Until recently, automation in the cannabis industry was a far-out concept. While acceptance has grown in the cultivation and manufacturing realms, dispensaries have been significantly slower to adopt automation.
Some have even said the topic is a no-fly zone as far as single-location and legacy dispensaries go as management tends to remain skeptical about the changes that automation will bring.
“Our salespeople manage relationships; they bring donuts to each of our stores once a week and that’s what keeps us on the shelf – you can’t automate that” one executive on the supply-side mentioned during a call as the reason for an anti-automation stance.
Perhaps the skepticism is well-founded – cannabis’ status as a sacred herb is undeniable and the corporate-approach has produced fairly questionable results thus far, but it seems almost impossible that the old ways of selling cannabis to consumers can be maintained.
“Smaller retailers are definitely struggling right now,” Thano Provatas, Wholesale Manager of Columbia Care, stated during a recent conversation.
Provatas, who is based in Boston and represents brands like Tyson 2.0 and Triple 7 in the Mass Market, pointed to the struggling economy and the continued issuance of retail licenses as drivers of the liquidity issues for retailers in the state.
“We’re seeing more and more shops ask to extend terms – 60 days net is becoming the norm for smaller shops – and we have hundreds of licenses still to waiting to come online,” Thano expressed during the conversation, referring to pending brick-n-mortar licenses as well as delivery licenses, the latter of which are reserved for social equity applicants until 2025.
Whether caused by global economic conditions or state-market conditions driven by oversupply, cannabis dispensaries across the country are facing liquidity challenges leading some retailers to “fish” for the lowest price to lower their overhead or improve revenue production.
Fishing is a term used when a retailer prioritizes the lowest price over brand reputation in order to maximize their revenue. While it’s not always the case, a retailer who relies on this methodology is often taking advantage of the consumer’s trust, leveraging past customer experiences or public reviews to make sales. Alternatively, the practice is a race to the bottom and is arguably what caused Oregon’s depressed market conditions, which persist to this day.
According to Provatas, “[fishing] is an unreliable, unsustainable approach that some shops have resorted to as things have gotten tough,” a sentiment echoed by Lisa Barlick of Holyoke Cannabis.

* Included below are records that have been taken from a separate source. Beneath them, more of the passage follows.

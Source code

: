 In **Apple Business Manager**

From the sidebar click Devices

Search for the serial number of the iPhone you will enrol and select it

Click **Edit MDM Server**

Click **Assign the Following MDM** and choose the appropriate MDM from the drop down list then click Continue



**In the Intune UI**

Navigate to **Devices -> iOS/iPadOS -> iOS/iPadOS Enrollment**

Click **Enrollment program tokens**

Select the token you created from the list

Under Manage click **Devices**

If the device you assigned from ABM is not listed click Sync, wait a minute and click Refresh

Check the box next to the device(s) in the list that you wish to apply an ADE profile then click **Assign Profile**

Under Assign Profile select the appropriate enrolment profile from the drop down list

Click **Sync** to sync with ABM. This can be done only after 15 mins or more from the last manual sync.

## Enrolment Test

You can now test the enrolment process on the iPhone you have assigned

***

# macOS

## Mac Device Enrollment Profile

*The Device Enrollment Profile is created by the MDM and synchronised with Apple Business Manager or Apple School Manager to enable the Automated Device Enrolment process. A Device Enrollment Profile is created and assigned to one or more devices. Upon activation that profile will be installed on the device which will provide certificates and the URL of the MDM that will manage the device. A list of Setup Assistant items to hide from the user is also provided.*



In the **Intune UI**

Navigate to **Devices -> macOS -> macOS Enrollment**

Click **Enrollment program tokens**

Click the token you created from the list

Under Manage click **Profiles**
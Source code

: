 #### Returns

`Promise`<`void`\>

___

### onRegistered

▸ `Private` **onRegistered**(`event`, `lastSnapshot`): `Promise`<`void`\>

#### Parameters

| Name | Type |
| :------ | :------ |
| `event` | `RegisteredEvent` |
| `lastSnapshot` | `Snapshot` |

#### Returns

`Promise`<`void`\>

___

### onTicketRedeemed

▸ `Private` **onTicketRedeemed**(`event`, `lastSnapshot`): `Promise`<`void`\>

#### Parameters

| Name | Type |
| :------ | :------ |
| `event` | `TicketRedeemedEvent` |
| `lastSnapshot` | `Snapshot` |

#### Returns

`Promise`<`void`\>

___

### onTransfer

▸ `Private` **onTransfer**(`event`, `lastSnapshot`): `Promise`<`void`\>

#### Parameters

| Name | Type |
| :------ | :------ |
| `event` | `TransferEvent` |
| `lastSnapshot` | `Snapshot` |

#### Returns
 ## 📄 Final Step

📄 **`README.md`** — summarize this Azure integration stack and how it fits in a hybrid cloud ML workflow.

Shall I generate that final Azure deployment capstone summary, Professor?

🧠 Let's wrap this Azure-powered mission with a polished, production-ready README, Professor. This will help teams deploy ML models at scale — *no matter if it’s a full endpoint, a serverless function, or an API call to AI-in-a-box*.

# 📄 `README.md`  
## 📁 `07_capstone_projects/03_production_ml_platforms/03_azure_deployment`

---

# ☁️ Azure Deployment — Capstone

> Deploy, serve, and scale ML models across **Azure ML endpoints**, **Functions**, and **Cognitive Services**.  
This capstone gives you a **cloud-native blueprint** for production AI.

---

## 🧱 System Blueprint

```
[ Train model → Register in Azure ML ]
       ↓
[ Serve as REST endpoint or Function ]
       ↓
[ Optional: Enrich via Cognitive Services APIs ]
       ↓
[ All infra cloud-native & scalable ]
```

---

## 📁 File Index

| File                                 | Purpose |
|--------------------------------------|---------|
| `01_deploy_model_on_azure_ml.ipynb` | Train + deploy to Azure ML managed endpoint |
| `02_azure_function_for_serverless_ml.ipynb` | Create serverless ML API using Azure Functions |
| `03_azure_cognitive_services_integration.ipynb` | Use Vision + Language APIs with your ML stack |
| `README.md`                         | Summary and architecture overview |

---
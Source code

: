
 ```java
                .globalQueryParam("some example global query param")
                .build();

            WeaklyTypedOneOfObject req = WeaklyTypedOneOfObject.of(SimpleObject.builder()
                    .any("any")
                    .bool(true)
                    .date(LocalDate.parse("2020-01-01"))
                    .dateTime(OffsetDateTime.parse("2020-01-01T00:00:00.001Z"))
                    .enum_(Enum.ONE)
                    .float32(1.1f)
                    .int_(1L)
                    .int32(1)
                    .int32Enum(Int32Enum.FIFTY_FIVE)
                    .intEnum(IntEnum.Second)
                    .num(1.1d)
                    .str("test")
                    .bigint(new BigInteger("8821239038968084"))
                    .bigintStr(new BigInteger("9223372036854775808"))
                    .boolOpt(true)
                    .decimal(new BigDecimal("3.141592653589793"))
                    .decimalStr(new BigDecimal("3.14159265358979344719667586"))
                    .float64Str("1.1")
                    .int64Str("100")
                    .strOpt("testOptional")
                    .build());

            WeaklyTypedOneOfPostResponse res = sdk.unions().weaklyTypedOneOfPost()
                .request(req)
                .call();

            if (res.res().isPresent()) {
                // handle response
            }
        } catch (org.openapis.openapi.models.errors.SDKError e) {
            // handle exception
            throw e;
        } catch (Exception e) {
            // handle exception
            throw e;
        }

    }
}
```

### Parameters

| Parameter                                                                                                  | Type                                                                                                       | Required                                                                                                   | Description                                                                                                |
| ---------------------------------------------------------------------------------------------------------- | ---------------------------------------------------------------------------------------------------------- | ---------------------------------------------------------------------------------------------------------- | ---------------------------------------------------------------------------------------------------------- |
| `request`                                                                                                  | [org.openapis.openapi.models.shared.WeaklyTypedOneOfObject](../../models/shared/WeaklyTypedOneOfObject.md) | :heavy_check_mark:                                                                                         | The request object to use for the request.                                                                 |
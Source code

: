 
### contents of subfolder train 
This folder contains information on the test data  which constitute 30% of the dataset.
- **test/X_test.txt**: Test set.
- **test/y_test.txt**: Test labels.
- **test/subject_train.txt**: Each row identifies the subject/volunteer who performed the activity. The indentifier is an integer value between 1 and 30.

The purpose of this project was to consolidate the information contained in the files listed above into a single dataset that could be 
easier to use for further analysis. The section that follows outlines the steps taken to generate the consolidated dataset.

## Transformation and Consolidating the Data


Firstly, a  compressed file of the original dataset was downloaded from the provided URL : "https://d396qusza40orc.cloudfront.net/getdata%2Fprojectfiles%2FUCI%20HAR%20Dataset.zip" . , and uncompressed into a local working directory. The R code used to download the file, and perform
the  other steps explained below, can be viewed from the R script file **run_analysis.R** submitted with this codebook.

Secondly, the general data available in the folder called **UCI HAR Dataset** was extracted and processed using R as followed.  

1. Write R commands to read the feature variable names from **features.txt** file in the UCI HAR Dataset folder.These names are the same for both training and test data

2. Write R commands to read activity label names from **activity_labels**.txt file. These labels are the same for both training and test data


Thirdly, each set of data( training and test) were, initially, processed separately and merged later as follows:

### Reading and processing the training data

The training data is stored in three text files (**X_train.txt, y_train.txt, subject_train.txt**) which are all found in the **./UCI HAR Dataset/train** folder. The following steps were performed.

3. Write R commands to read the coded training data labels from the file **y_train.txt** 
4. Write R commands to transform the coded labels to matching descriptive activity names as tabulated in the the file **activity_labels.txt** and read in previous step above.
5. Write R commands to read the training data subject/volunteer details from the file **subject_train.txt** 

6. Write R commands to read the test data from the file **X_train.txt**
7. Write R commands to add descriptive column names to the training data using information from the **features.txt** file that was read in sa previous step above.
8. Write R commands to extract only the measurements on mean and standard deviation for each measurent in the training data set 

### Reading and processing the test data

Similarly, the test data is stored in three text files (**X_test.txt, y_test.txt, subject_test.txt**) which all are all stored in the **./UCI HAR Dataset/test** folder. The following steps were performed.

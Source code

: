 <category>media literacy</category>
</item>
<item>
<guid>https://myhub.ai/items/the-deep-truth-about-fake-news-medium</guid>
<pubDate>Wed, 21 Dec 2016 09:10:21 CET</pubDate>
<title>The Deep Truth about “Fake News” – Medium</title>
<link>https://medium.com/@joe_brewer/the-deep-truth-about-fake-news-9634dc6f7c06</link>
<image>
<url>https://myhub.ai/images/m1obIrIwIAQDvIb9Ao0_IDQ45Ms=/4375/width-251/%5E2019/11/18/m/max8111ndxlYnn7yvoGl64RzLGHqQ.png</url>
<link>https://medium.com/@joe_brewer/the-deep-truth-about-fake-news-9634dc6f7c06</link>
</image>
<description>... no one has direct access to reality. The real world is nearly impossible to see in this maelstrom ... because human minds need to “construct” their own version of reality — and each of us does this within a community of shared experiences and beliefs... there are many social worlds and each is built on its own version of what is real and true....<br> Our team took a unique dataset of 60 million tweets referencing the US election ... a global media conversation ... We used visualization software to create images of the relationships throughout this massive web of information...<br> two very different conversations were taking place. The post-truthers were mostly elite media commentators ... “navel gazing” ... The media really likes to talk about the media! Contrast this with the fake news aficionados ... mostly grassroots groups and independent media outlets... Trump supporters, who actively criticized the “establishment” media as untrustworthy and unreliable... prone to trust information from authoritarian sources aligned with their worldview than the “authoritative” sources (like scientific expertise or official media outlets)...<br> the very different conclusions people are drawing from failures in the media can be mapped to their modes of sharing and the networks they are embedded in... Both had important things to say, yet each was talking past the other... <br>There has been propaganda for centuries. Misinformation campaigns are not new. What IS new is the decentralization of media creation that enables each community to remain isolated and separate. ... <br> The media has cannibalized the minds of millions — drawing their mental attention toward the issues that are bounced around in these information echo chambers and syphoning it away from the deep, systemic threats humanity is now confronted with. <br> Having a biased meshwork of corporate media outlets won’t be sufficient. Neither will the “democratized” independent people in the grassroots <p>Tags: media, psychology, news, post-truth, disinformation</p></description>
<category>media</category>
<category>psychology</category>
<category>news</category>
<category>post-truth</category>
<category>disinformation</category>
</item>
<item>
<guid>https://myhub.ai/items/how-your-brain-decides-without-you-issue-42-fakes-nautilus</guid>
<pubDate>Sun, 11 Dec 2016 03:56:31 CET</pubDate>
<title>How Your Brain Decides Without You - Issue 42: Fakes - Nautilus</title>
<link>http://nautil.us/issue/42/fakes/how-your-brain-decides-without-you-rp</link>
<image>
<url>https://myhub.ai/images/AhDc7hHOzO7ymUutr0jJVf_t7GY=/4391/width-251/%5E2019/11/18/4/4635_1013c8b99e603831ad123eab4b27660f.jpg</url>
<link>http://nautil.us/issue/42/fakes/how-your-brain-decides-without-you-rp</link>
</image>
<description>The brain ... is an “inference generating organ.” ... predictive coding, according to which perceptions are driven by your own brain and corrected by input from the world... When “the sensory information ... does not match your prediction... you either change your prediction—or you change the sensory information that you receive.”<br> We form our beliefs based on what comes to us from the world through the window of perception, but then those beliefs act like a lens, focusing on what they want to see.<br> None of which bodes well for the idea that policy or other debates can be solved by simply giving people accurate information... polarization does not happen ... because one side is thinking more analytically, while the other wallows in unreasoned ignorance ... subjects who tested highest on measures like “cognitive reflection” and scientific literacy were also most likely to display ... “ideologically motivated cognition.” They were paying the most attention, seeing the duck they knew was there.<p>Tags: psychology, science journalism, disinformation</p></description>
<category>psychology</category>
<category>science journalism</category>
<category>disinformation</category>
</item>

“Our consumers don’t care about the price – they really don’t – they trust us to have something they’ll enjoy, and they come to us because of our relationships with our suppliers, namely our growers.”
While it’s not the automation you might be thinking of, with just 1900 total square feet, Holyoke Cannabis is using automation in the form of a customer-centric menu and repeatable experiences to maximize every inch of their shelf space.
“We always have every category covered and we listen to what our regulars are looking for or want to try. Our customers are still buying in about the same volume as they were this time last year and that has to do with the experience they get when shopping with us,” Barlick stated during a recent conversation.
“It’s important to keep your identity and to deliver something unique yet familiar when times get challenging, especially as a single-location cannabis retailer.”
While there’s little doubt that automating the shopping experience without losing a personalized touch will help to sustain revenue, the answer to maximizing revenue via automation remains largely a work-in-progress, something Kris Walker, President and CCO of Hoodie Analytics, points out is both a product of liquidity challenges for some and rapid success for others.
“It’s a complex problem,” Walker stated, “On one side you have companies that are cash strapped and are likely spending on older technology which fail to prioritize or effectively automate the use of available public and private datasets. These companies are forced to choose between keeping the lights on and facilitating the changes to their businesses need.
“On the other side are the MSOs and new businesses where you have more and more executives and managers coming from traditional supply chains,” Kris pointed out during a recent conversation.
“These executives are coming in and asking, ‘Where’s the automation and the technology I’m used to using,’ – The reality it is, it can be difficult to create processes when the tools aren’t sharp enough but larger organizations are shifting their approach, they recognize it’s time they figure it out.”
Ultimately, cannabis businesses, particularly retailers, will have to adopt the automation, technology and process found in other supply chains if they wish to thrive once weed is federally legal but before then, the value of these improvements seem to still be out-of-reach for most retailers.